Ran; drama, Japan/ France, 1985; D: Akira Kurosawa, S: Tatsuya Nakadai, Akira Terao, Jinpachi Nezu, Daisuke Ryu, Mieko Harada, Yoshiko Miyazaki, Hisashi Igawa

Japan, 16th Century. The old lord Hidetora Ichimonji, who fought numerous wars to build an empire, decides to retire and evenly split his land to his three sons; Taro, Jiro and Saburo. Everyone agrees, yet the heated Saburo sarcastically tells him he is naive and that they will probably double cross each other, upon which the angered Hidetora expels him and his servant Tango. Hidetora then goes to live in the fortress with Taro, yet he expels him since he doesn't need him anymore. He goes to his second son's fortress, but even Jiro doesn't want him. When Taro and Jiro's soldiers attack and kill Hidetora's whole army, but let's him leave peacefully. Taro gets killed by Jiro's general. Evidently, Hidetora realizes that only Saburo really cares for him, since he went with his whole army to get him. Jiro gets killed, and so does Saburo, while Hidetori dies from mourning after him.

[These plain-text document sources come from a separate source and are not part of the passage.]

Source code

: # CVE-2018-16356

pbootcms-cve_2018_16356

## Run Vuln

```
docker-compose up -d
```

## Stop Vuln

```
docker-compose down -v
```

From today's stance it's hard to comprehend that the famous Akira Kurosawa was in his entire career nominated only once for an Oscar as best director, and precisely for "Ran", his last great epic Samurai spectacle, yet didn't win the statue. Still, that medieval variation of Shakespeare's "King Lear" shows him in top-notch shape: he does exactly what a director is suppose to do, namely take a seemingly boring, dated and dry story and make it somehow fascinating. From the fantastic opening shots, that seem as if they come from a painting since they consist of people on horses that stand motionless on top of the hill, does the movie build it's quiet but masterful shot composition, underlying also a universally appealing theme of betrayal and greed for power combined with the clever motif that not everything is at it seems at first sight - namely, at first it seems that the old lord Hidetori's sons Taro and Jiro are faithful, and that only Saburo is arrogant and sneaky, yet with time Kurosawa cleverly adds a touching twist where Taro and Jiro are actually the first one to betray him and get rid of him once they inherit his land, while Saburo ends up as the only one who really cares and respects him, since his only fault is that he honestly says what he thinks. "Ran" also has quite a substantial number of opponents who lament about its long running time, yet when the story is so interesting it's hard not to care for it, and many scenes give it a special spark: for instance, when the armies attack the fortress by shooting burning arrows at it, they all fall around Hidotari who doesn't even budge, and when he finds a refuge at some isolated house in the countryside, he is saddened and ashamed to find out he stays at the home of a former victim, a man he blinded decades ago when he invaded his village. A great film.